:: INPUT FOR THIS TASK ::

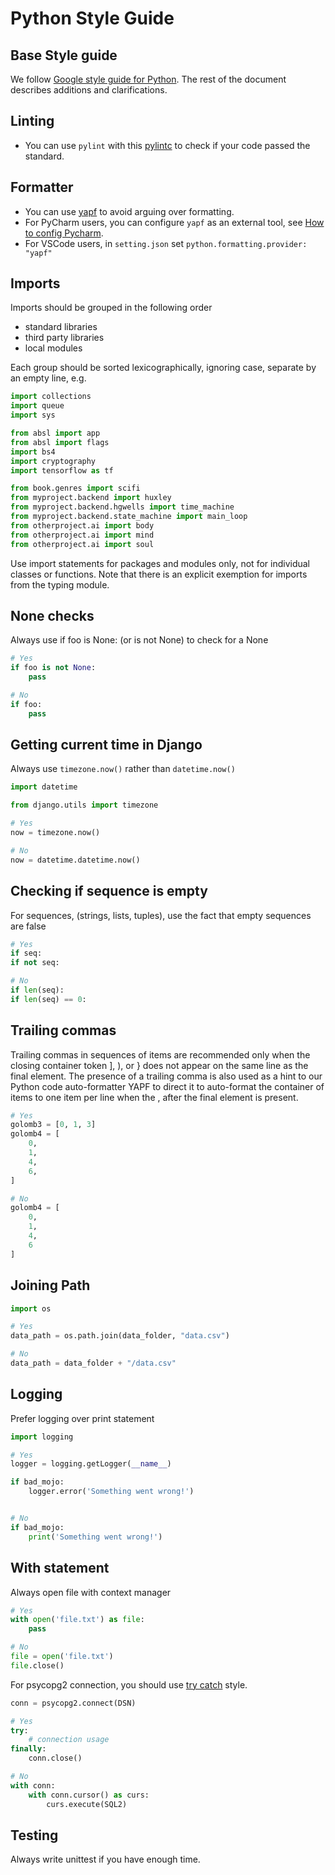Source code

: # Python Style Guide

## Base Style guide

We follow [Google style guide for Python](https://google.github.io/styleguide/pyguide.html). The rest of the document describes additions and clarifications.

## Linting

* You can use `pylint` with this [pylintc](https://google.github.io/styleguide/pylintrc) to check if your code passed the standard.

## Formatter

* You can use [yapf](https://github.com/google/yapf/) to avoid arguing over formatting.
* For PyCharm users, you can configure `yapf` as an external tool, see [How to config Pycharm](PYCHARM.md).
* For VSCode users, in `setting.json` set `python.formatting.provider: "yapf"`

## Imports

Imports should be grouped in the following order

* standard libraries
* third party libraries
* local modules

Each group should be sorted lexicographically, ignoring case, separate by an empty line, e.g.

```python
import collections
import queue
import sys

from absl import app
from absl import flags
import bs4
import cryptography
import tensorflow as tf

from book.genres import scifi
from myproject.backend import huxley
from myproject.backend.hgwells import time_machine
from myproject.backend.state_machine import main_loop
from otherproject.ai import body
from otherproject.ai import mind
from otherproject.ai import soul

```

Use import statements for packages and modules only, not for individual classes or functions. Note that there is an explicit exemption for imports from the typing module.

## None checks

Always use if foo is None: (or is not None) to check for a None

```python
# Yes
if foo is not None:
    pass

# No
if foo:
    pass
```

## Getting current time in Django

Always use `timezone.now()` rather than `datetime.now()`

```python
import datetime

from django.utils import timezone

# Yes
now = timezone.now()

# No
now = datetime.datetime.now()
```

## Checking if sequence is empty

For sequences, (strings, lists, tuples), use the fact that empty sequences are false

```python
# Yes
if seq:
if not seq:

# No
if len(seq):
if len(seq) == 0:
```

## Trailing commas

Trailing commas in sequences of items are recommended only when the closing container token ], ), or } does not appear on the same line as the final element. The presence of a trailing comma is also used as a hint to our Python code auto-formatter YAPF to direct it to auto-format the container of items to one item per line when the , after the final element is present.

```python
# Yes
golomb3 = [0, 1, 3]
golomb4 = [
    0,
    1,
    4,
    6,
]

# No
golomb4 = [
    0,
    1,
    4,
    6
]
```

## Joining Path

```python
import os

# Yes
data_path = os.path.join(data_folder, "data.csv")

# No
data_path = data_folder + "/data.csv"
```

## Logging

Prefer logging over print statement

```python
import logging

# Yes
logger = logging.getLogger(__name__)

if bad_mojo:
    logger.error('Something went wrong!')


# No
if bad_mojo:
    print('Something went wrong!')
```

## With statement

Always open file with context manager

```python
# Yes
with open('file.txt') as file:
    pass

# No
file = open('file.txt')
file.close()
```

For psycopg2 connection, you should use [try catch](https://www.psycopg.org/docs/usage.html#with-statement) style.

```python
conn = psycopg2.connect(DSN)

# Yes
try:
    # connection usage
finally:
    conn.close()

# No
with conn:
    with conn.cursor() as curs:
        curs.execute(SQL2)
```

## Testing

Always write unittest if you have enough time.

:::
:: INPUT FOR THIS TASK ::

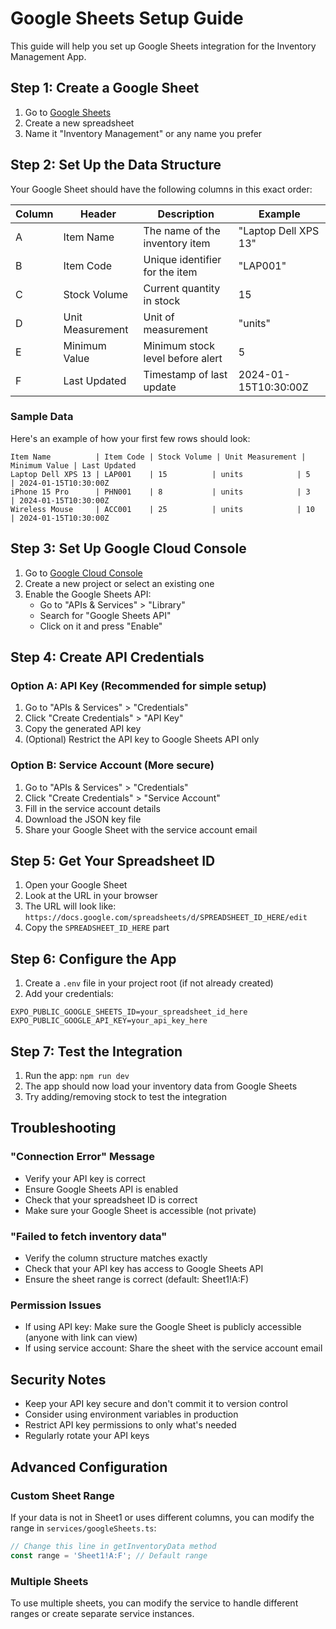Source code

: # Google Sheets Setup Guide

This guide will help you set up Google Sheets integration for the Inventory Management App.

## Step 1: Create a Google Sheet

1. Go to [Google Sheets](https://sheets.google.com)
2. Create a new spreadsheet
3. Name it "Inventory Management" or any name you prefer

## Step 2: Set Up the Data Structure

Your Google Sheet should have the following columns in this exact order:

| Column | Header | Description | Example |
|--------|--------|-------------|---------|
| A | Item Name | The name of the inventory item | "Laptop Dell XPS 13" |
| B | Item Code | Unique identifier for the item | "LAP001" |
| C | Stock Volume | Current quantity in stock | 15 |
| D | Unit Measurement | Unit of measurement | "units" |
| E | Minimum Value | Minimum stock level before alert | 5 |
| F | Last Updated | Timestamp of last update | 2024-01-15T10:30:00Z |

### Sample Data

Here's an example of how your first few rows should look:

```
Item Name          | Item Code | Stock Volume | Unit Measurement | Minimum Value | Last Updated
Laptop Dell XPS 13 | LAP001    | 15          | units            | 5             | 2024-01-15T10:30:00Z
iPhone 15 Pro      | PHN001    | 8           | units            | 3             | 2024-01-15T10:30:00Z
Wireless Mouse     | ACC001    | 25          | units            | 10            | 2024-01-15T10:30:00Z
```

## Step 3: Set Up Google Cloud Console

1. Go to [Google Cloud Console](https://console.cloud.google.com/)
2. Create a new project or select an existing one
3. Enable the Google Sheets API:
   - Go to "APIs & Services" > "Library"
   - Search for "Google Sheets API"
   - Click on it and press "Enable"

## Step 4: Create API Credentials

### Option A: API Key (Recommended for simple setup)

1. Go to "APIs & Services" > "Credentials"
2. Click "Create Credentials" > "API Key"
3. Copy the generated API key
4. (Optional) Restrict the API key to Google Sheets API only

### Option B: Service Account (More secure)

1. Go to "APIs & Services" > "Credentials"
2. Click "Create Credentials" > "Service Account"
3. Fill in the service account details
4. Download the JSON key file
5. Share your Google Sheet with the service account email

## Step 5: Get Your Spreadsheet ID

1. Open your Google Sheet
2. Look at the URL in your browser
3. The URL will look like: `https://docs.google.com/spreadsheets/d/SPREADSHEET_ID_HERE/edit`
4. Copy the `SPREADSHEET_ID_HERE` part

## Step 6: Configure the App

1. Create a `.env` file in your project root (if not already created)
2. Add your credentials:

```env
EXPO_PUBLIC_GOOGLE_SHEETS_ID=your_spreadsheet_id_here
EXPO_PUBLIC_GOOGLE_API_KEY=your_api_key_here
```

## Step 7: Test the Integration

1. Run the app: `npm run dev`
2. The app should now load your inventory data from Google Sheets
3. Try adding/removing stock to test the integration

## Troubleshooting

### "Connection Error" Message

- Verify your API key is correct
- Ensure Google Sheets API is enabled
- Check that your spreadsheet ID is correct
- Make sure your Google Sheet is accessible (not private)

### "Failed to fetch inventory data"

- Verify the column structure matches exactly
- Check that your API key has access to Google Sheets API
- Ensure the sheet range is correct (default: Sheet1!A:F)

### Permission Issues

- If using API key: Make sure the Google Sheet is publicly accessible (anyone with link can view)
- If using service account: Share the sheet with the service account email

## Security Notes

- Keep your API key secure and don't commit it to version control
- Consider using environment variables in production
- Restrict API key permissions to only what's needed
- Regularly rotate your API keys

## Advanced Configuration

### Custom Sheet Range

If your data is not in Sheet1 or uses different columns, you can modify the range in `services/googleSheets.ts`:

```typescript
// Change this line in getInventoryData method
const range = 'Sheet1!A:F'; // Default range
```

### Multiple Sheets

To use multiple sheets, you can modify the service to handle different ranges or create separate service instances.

:::

YOUR ASSIGNMENT>
Could you return exactly the lines above from the line with "name you prefer" to the line with "stock | 15 |", both included, and nothing else?

RESULT OF THIS TASK>
3. Name it "Inventory Management" or any name you prefer

## Step 2: Set Up the Data Structure

Your Google Sheet should have the following columns in this exact order:

| Column | Header | Description | Example |
|--------|--------|-------------|---------|
| A | Item Name | The name of the inventory item | "Laptop Dell XPS 13" |
| B | Item Code | Unique identifier for the item | "LAP001" |
| C | Stock Volume | Current quantity in stock | 15 |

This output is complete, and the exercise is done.